Can Professional Violinists Tell if the Violin is from the Old Masters or New?

It has been stated in some studies that professional violinists are incapable of recognizing old and new master violins.

As we look into the history of violins, only two grandmasters were very prominent to all. They are Giuseppe Guarneri del Gesu and of course Antonio Stradivari, two of the world’s superior Italian luthiers of all time. With their remarkable handiworks, their instruments had been in many studies and researches, trying to discover the secret of their extraordinary sound that lasts for centuries. However, they only come up with several theories without having definite conclusions to prove anything.

Claudia Fritz a CNRS-researcher in Paris and a Lutherie-Acoustics-Music team member at the University Pierre & Marie Curie and Joseph Curtin and American contemporary violin maker residing in Ann Arbor Michigan shared their views. The absence of proving anything with regards to the secret of the sound of the master’s instruments is nothing more than a myth and not magic. Both Fritz and Curtin have conducted a study in Indiana during a violin competition. To gauge the quality of different violins, they had professional violinists to do the task. They had a variety of violins; some were recently made while some are from the old masters. The result of this experiments shows that these violin masters were unable to tell which violin is of the old masters and which one is not. Also, it seems that they were also unable to say which one is better than the rest.

Conducting this particular study was not as simple as it seems. Fritz and Curtin had to talk to the owners of these multi-million dollar instruments to allow their prized possession to be used in the study and allow others to play them.

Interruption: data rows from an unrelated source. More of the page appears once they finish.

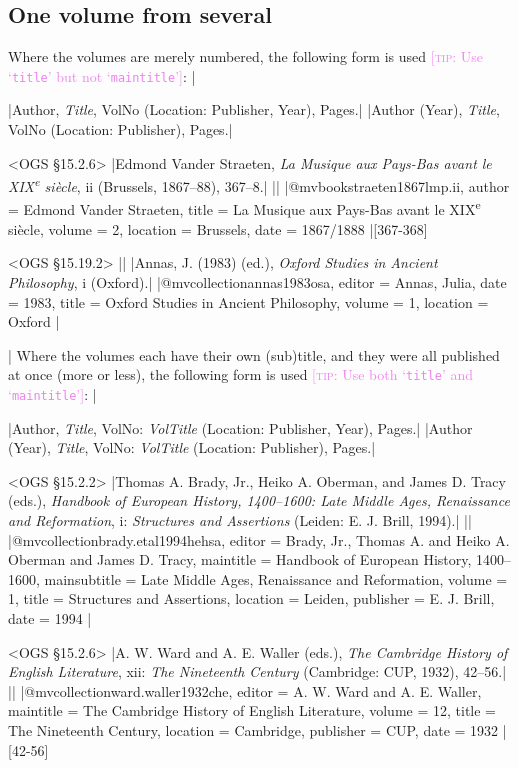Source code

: \documentclass[extrafontsizes,11pt,a4paper,oneside]{memoir}
\newcommand*{\code}[1]{`\texttt{#1}'}
\newcommand*{\aside}[1]{\textcolor{violet}{[\textsc{tip:} #1]}}
\begin{document}
\subsection{One volume from several}

Where the volumes are merely numbered, the following form is used
\aside{Use \code{title} but not \code{maintitle}}:
|

\specs
|Author, \emph{Title}, VolNo (Location: Publisher, Year), Pages.|%
|Author (Year), \emph{Title}, VolNo (Location: Publisher), Pages.|

\bibexample<OGS \S15.2.6>
|Edmond Vander Straeten, \emph{La Musique aux Pays-Bas avant le XIX\textsuperscript{e} siècle}, ii (Brussels, 1867--88), 367--8.|%
||%
|@mvbook{straeten1867lmp.ii,
  author = {Edmond {Vander Straeten}},
  title = {La Musique aux Pays-Bas avant le XIX\textsuperscript{e} siècle},
  volume = {2},
  location = {Brussels},
  date = {1867/1888}
}|[367-368]

\bibexample<OGS \S15.19.2>
||%
|Annas, J. (1983) (ed.), \emph{Oxford Studies in Ancient Philosophy}, i (Oxford).|%
|@mvcollection{annas1983osa,
  editor = {Annas, Julia},
  date = {1983},
  title = {Oxford Studies in Ancient Philosophy},
  volume = {1},
  location = {Oxford}
}|

\todoc|
Where the volumes each have their own (sub)title,
and they were all published at once (more or less),
the following form is used \aside{Use both \code{title} and \code{maintitle}}:
|

\specs
|Author, \emph{Title}, VolNo: \emph{VolTitle} (Location: Publisher, Year), Pages.|%
|Author (Year), \emph{Title}, VolNo: \emph{VolTitle} (Location: Publisher), Pages.|

\bibexample<OGS \S15.2.2>
|Thomas A. Brady, Jr., Heiko A. Oberman, and James D. Tracy (eds.), \emph{Handbook of European History, 1400–1600: Late Middle Ages, Renaissance and Reformation}, i: \emph{Structures and Assertions} (Leiden: E. J. Brill, 1994).|%
||%
|@mvcollection{brady.etal1994hehsa,
  editor = {Brady, Jr., Thomas A. and Heiko A. Oberman and James D. Tracy},
  maintitle = {Handbook of European History, 1400–1600},
  mainsubtitle = {{Late} {Middle} {Ages,} {Renaissance} and {Reformation}},
  volume = {1},
  title = {Structures and Assertions},
  location = {Leiden},
  publisher = {E. J. Brill},
  date = {1994}
}|

\bibexample<OGS \S15.2.6>
|A. W. Ward and A. E. Waller (eds.), \emph{The Cambridge History of English Literature}, xii: \emph{The Nineteenth Century} (Cambridge: CUP, 1932), 42--56.|%
||%
|@mvcollection{ward.waller1932che,
  editor = {A. W. Ward and A. E. Waller},
  maintitle = {The Cambridge History of English Literature},
  volume = {12},
  title = {The Nineteenth Century},
  location = {Cambridge},
  publisher = {CUP},
  date = {1932}
}|[42-56]
\end{document}
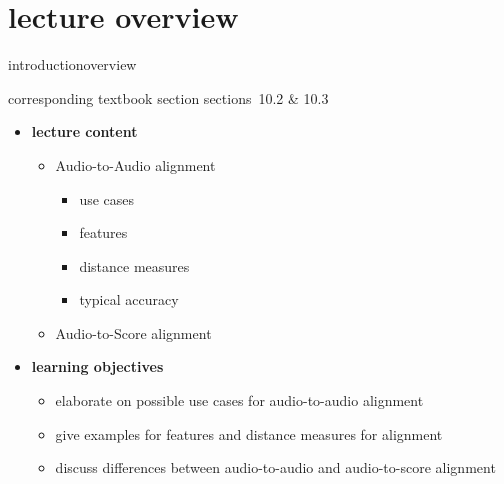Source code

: 


\subtitle{Module 10.2: Audio-to-Audio \& Audio-to-Score Alignment}


	

    \section[overview]{lecture overview}
        \begin{frame}{introduction}{overview}
            \begin{block}{corresponding textbook section}
                    sections~10.2 \& 10.3
            \end{block}

            \begin{itemize}
                \item   \textbf{lecture content}
                    \begin{itemize}
                        \item   Audio-to-Audio alignment
                            \begin{itemize}
                                \item   use cases
                                \item   features
                                \item   distance measures
                                \item   typical accuracy
                            \end{itemize}
                        \item   Audio-to-Score alignment
                    \end{itemize}
                \bigskip
                \item<2->   \textbf{learning objectives}
                    \begin{itemize}
                        \item   elaborate on possible use cases for audio-to-audio alignment
                        \item   give examples for features and distance measures for alignment
                        \item   discuss differences between audio-to-audio and audio-to-score alignment
                    \end{itemize}
            \end{itemize}
        \end{frame}

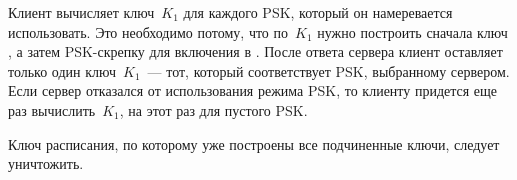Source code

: Клиент вычисляет ключ~$K_1$ для каждого PSK, который он намеревается 
использовать. Это необходимо потому, что по~$K_1$ нужно построить сначала ключ 
, а затем PSK-скрепку для включения в 
. После ответа сервера клиент оставляет только один  
ключ~$K_1$~--- тот, который соответствует PSK, выбранному сервером. Если сервер 
отказался от использования режима PSK, то клиенту придется еще раз 
вычислить~$K_1$, на этот раз для пустого PSK.

Ключ расписания, по которому уже построены все подчиненные ключи, следует 
уничтожить.



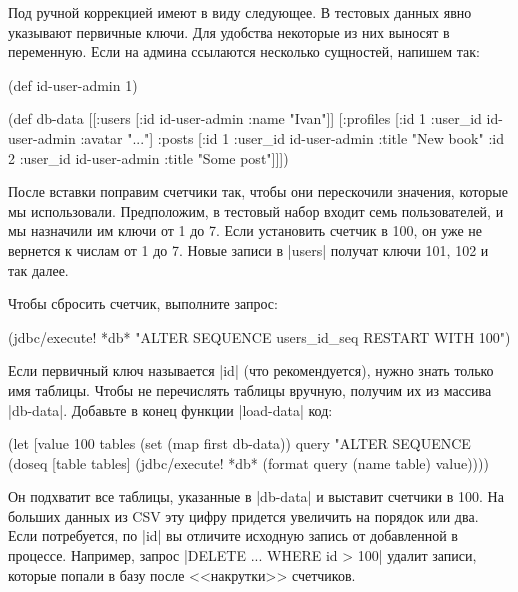 Под ручной коррекцией имеют в виду следующее. В тестовых данных явно указывают
первичные ключи. Для удобства некоторые из них выносят в переменную. Если на
админа ссылаются несколько сущностей, напишем так:

\begin{english}
  \begin{clojure}
(def id-user-admin 1)

(def db-data
  [[:users [{:id id-user-admin :name "Ivan"}]]
   [:profiles [{:id 1 :user_id id-user-admin :avatar "..."}]
    :posts [{:id 1 :user_id id-user-admin :title "New book"}
            {:id 2 :user_id id-user-admin :title "Some post"}]]])
  \end{clojure}
\end{english}

После вставки поправим счетчики так, чтобы они перескочили значения, которые мы
использовали. Предположим, в тестовый набор входит семь пользователей, и мы
назначили им ключи от 1 до 7. Если установить счетчик в 100, он уже не вернется
к числам от 1 до 7. Новые записи в \spverb|users| получат ключи 101, 102 и так
далее.

Чтобы сбросить счетчик, выполните запрос:

\begin{english}
  \begin{clojure}
(jdbc/execute! *db* "ALTER SEQUENCE users_id_seq RESTART WITH 100")
  \end{clojure}
\end{english}

Если первичный ключ называется \spverb|id| (что рекомендуется), нужно знать
только имя таблицы. Чтобы не перечислять таблицы вручную, получим их из массива
\spverb|db-data|. Добавьте в конец функции \spverb|load-data| код:

\begin{english}
  \begin{clojure}
(let [value 100
      tables (set (map first db-data))
      query "ALTER SEQUENCE %
  (doseq [table tables]
    (jdbc/execute! *db* (format query (name table) value))))
  \end{clojure}
\end{english}

Он подхватит все таблицы, указанные в \spverb|db-data| и выставит счетчики в
100. На больших данных из CSV эту цифру придется увеличить на порядок или
два. Если потребуется, по \spverb|id| вы отличите исходную запись от добавленной
в процессе. Например, запрос \spverb|DELETE ... WHERE id > 100| удалит записи,
которые попали в базу после <<накрутки>> счетчиков.

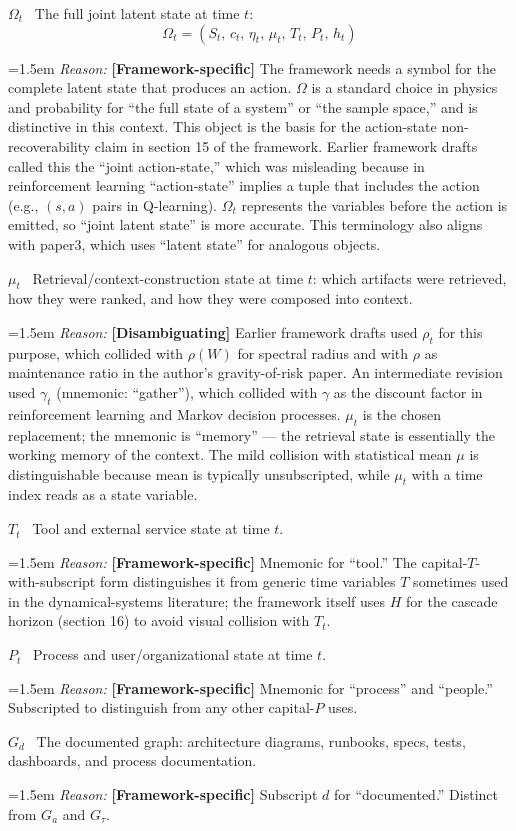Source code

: \documentclass[11pt]{article}
\newcommand{\notation}[2]{%
  \par\smallskip
  \noindent\textbf{#1} \, #2\par
}
\newcommand{\reason}[2]{%
  \par\nopagebreak
  \begingroup
    \leftskip=1.5em
    \sloppy
    \noindent\textit{Reason:} \textbf{[#1]} #2\par
  \endgroup
  \par\smallskip
}
\begin{document}
\notation{$\Omega_t$}{The full joint latent state at time $t$:
\[
\Omega_t = (S_t,\, c_t,\, \eta_t,\, \mu_t,\, T_t,\, P_t,\, h_t)
\]}
\reason{Framework-specific}{The framework needs a symbol for the complete latent state that produces an action. $\Omega$ is a standard choice in physics and probability for ``the full state of a system'' or ``the sample space,'' and is distinctive in this context. This object is the basis for the action-state non-recoverability claim in section 15 of the framework. Earlier framework drafts called this the ``joint action-state,'' which was misleading because in reinforcement learning ``action-state'' implies a tuple that includes the action (e.g., $(s, a)$ pairs in Q-learning). $\Omega_t$ represents the variables before the action is emitted, so ``joint latent state'' is more accurate. This terminology also aligns with paper3, which uses ``latent state'' for analogous objects.}

\notation{$\mu_t$}{Retrieval/context-construction state at time $t$: which artifacts were retrieved, how they were ranked, and how they were composed into context.}
\reason{Disambiguating}{Earlier framework drafts used $\rho_t$ for this purpose, which collided with $\rho(W)$ for spectral radius and with $\rho$ as maintenance ratio in the author's gravity-of-risk paper. An intermediate revision used $\gamma_t$ (mnemonic: ``gather''), which collided with $\gamma$ as the discount factor in reinforcement learning and Markov decision processes. $\mu_t$ is the chosen replacement; the mnemonic is ``memory'' --- the retrieval state is essentially the working memory of the context. The mild collision with statistical mean $\mu$ is distinguishable because mean is typically unsubscripted, while $\mu_t$ with a time index reads as a state variable.}

\notation{$T_t$}{Tool and external service state at time $t$.}
\reason{Framework-specific}{Mnemonic for ``tool.'' The capital-$T$-with-subscript form distinguishes it from generic time variables $T$ sometimes used in the dynamical-systems literature; the framework itself uses $H$ for the cascade horizon (section 16) to avoid visual collision with $T_t$.}

\notation{$P_t$}{Process and user/organizational state at time $t$.}
\reason{Framework-specific}{Mnemonic for ``process'' and ``people.'' Subscripted to distinguish from any other capital-$P$ uses.}

\notation{$G_d$}{The documented graph: architecture diagrams, runbooks, specs, tests, dashboards, and process documentation.}
\reason{Framework-specific}{Subscript $d$ for ``documented.'' Distinct from $G_a$ and $G_\tau$.}
\end{document}

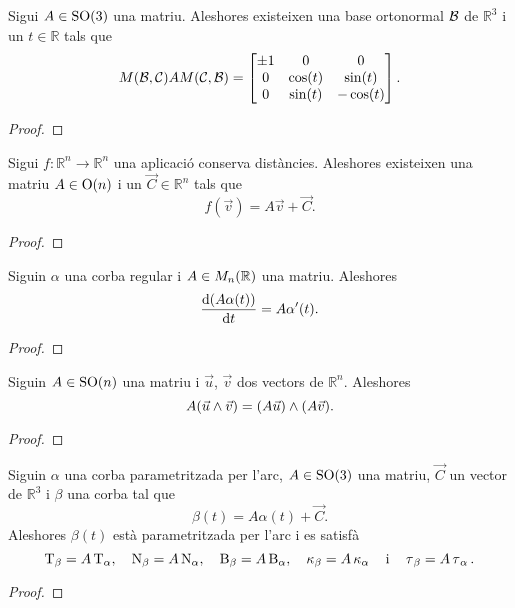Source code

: \documentclass[../../Main.tex]{subfiles}
\begin{document}
	\begin{proposition}
		Sigui \(A\in\operatorname{SO}(3)\) una matriu. Aleshores existeixen una base ortonormal \(\mathcal{B}\) de \(\mathbb{R}^{3}\) i un \(t\in\mathbb{R}\) tals que
		\[M(\mathcal{B},\mathcal{C})AM(\mathcal{C},\mathcal{B})=\begin{bmatrix}
			\pm1 & 0 & 0 \\
			0 & \cos(t) & \sin(t) \\
			0 & \sin(t) & -\cos(t)
		\end{bmatrix}.\]
		\begin{proof}
		\end{proof}
	\end{proposition}
	\begin{proposition}
		\label{prop:forma matricial de les aplicacions que conserven distàncies}
		Sigui \(f\colon\mathbb{R}^{n}\longrightarrow\mathbb{R}^{n}\) una aplicació conserva distàncies. Aleshores existeixen una matriu \(A\in\operatorname{O}(n)\) i un \(\vec{C}\in\mathbb{R}^{n}\) tals que
		\[
		    f(\vec{v})=A\vec{v}+\vec{C}.
		\]
		\begin{proof}
		\end{proof}
	\end{proposition}
	\begin{proposition}
		\label{prop:derivada del producte d'una matriu per una corba}
		Siguin \(\alpha\) una corba regular i \(A\in M_{n}(\mathbb{R})\) una matriu. Aleshores
		\[
		    \frac{\mathop{}\!\mathrm{d}(A\alpha(t))}{\mathop{}\!\mathrm{d} t}=A\alpha'(t).
		\]
		\begin{proof}
		\end{proof}
	\end{proposition}
	\begin{proposition}
		\label{prop:les matrius especials ortogonals conserven el producte vectorial}
		Siguin \(A\in\operatorname{SO}(n)\) una matriu i \(\vec{u}\), \(\vec{v}\) dos vectors de \(\mathbb{R}^{n}\). Aleshores
		\[
		    A(\vec{u}\mathbin{\wedge}\vec{v})=(A\vec{u})\mathbin{\wedge}(A\vec{v}).
		\]
		\begin{proof}
		\end{proof}
	\end{proposition}
	\begin{corollary}
		\label{cor:una corba parametritzada per l'arc i la seva imatge per una aplicació que conserva les distàncies són equivalents}
		Siguin \(\alpha\) una corba parametritzada per l'arc, \(A\in\operatorname{SO}(3)\) una matriu, \(\vec{C}\) un vector de \(\mathbb{R}^{3}\) i \(\beta\) una corba tal que
		\[
		    \beta(t)=A\alpha(t)+\vec{C}.
		\]
		Aleshores \(\beta(t)\) està parametritzada per l'arc i es satisfà
		\[
		    \operatorname{T}_{\beta}=A\operatorname{T}_{\alpha},\quad\operatorname{N}_{\beta}=A\operatorname{N}_{\alpha},\quad\operatorname{B}_{\beta}=A\operatorname{B}_{\alpha},\quad\operatorname{\kappa}_{\beta}=A\operatorname{\kappa}_{\alpha}\quad\text{i}\quad\operatorname{\tau}_{\beta}=A\operatorname{\tau}_{\alpha}.
		\]
		\begin{proof}
		\end{proof}
	\end{corollary}
\end{document}
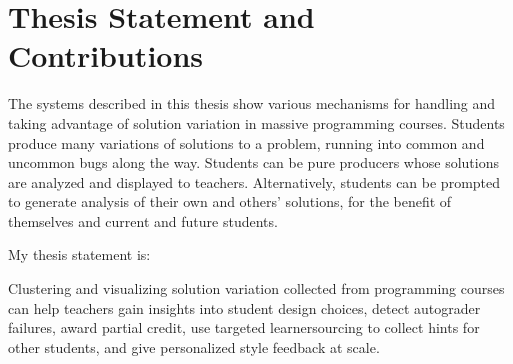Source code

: \section{Thesis Statement and Contributions}

The systems described in this thesis show various mechanisms for handling and taking advantage of solution variation in massive programming courses. Students produce many variations of solutions to a problem, running into common and uncommon bugs along the way. Students can be pure producers whose solutions are analyzed and displayed to teachers. Alternatively, students can be prompted to generate analysis of their own and others' solutions, for the benefit of themselves and current and future students. %

My thesis statement is: 
\begin{displayquote}
Clustering and visualizing solution variation collected from programming courses can help teachers gain insights into student design choices, detect autograder failures, award partial credit, use targeted learnersourcing to collect hints for other students, and give personalized style feedback at scale.
\end{displayquote}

It was indeed successful as they were allowed to use the instruments but in a limited way. They were able to secure two highly prized Stradivari crafted violin and one violin handcrafted by Guarneri. To complete their set, they added three high quality and newer violins.

They conducted the test in a hotel room with low lights. Twenty-one professional violinists volunteered to do the test. They were given welding goggles to wear so that they will not be able to identify any usual markings and traits on the violins. A whiff of Perfume was applied to the violins to cover up any revealing odors that could provide a hint to the instrument’s history. To make sure that the outcome of the test is not influenced by the testers, third-party assistants were there to present the instruments to the musicians, and they too wore goggles.

During the test, each of the musicians would play two violins. The other one was new, while the other one was the prized old master’s violin. After playing the instrument, each musician was given four criteria to judge: playability, tonal color range, projection, and response. As a result, the winners were not clear, although there is one that came out as a loser and surprisingly, it’s from the older violins.

The next part was that each musician would try all six instruments with goggles on and just pay close attention to their sound for a few minutes. After that, they were asked to pick which one is their favorite, the kind that they would like to take home with. One of the newer violins stands out as the most favorite of all musicians, while the least favorite was the loser on the first test.

Interestingly, the label of the violin that loses the test is “O1”, which means it’s an earlier version and it is the most prominent and the principal instrument during the 20th century. Famous violin virtuosos have been using this instrument in recordings and concerts over the years.

The researchers suggest as they wrote it on their findings that it appears that the old masters do not possess extraordinary violin making skills which are better than the violin makers of today. They added that those who do not believe this are just fooling themselves.